Understanding Written Artefacts
Material, Interaction and Transmission in Manuscript Cultures
Writing is one of the most important cultural techniques to have shaped the world’s societies. For most of human history, writing has been handwriting and has been part of diverse and complex manuscript cultures. Written artefacts have been continuously produced until this day, though the invention of printing with moveable types marginalised some while at the same time prompted new ones, not least digital media.
Over the past three decades, scholarly interest in written artefacts has increased significantly. Enhanced possibilities for the production, storage, circulation, and analysis of images and texts have stimulated historical and systematic inquiry. Material sciences provide methods for asserting the biological and chemical identities of written artefacts. In Asia and Africa manuscripts and inscriptions are increasingly relevant to cultural heritages, and the vast quantities of manuscripts have begun to be catalogued and made accessible.
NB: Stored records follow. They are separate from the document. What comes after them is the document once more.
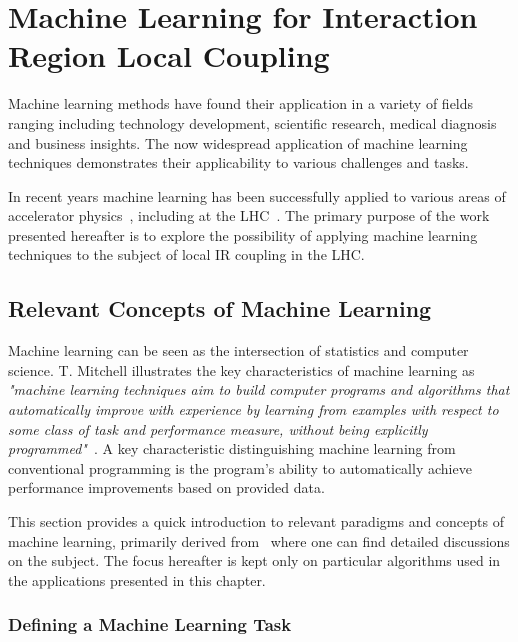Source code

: \chapter{Machine Learning for Interaction Region Local Coupling} %
\label{chapter:ml_local_coupling} %

Machine learning methods have found their application in a variety of fields ranging including technology development, scientific research, medical diagnosis and business insights.
The now widespread application of machine learning techniques demonstrates their applicability to various challenges and tasks.

In recent years machine learning has been successfully applied to various areas of accelerator physics~\cite{}, including at the LHC~\cite{}.
The primary purpose of the work presented hereafter is to explore the possibility of applying machine learning techniques to the subject of local IR coupling in the LHC.


\section{Relevant Concepts of Machine Learning}

Machine learning can be seen as the intersection of statistics and computer science.
T. Mitchell illustrates the key characteristics of machine learning as \textit{"machine learning techniques aim to build computer programs and algorithms that automatically improve with experience by learning from examples with respect to some class of task and performance measure, without being explicitly programmed"}~\cite{BOOK:Mitchell:Machine_Learning}.
A key characteristic distinguishing machine learning from conventional programming is the program's ability to automatically achieve performance improvements based on provided data.

This section provides a quick introduction to relevant paradigms and concepts of machine learning, primarily derived from~\cite{BOOK:Mitchell:Machine_Learning,BOOK:Hastie:Elements_Statistical_Learning} where one can find detailed discussions on the subject.
The focus hereafter is kept only on particular algorithms used in the applications presented in this chapter.

\subsection{Defining a Machine Learning Task}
The time has come to develop a truly global framework for the study of all written artefacts from the beginning of writing to the present day and from all regions that have produced such artefacts.
We expect the Cluster of Excellence ‘Understanding Written Artefacts’ to serve as a model for collaborative research and to firmly establish cooperation between the humanities and natural sciences, including altogether forty investigators from across the humanities and ten from the natural sciences, computer science and psychology. Together they will establish a unified, comparative and comprehensive approach for studying how the production of written artefacts has shaped human societies and cultures, and how these in turn have adapted written artefacts to their needs. Eventually, they will produce insights immediately relevant for the preservation of written artefacts as cultural heritage.